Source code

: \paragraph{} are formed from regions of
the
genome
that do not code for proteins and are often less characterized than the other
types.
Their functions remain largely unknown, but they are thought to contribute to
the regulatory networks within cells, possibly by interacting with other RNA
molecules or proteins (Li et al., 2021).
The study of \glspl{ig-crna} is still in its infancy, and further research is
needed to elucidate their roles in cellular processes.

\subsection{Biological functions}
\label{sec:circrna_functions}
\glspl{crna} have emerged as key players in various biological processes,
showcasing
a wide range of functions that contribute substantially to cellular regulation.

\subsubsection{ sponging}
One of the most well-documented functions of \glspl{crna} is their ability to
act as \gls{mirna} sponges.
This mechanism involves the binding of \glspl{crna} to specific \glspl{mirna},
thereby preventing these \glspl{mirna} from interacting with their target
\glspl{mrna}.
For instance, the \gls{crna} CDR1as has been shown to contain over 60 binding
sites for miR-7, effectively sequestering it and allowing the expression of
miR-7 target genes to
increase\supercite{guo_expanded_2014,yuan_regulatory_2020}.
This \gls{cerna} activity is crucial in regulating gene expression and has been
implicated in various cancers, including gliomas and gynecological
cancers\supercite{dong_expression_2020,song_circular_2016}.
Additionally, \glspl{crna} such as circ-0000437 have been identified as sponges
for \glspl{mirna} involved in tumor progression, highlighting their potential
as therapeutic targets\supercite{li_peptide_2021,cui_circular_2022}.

What you need to do
Using the entries above, return each line in which the word "sponges" occurs.

Exercise output
act as \gls{mirna} sponges.
Additionally, \glspl{crna} such as circ-0000437 have been identified as sponges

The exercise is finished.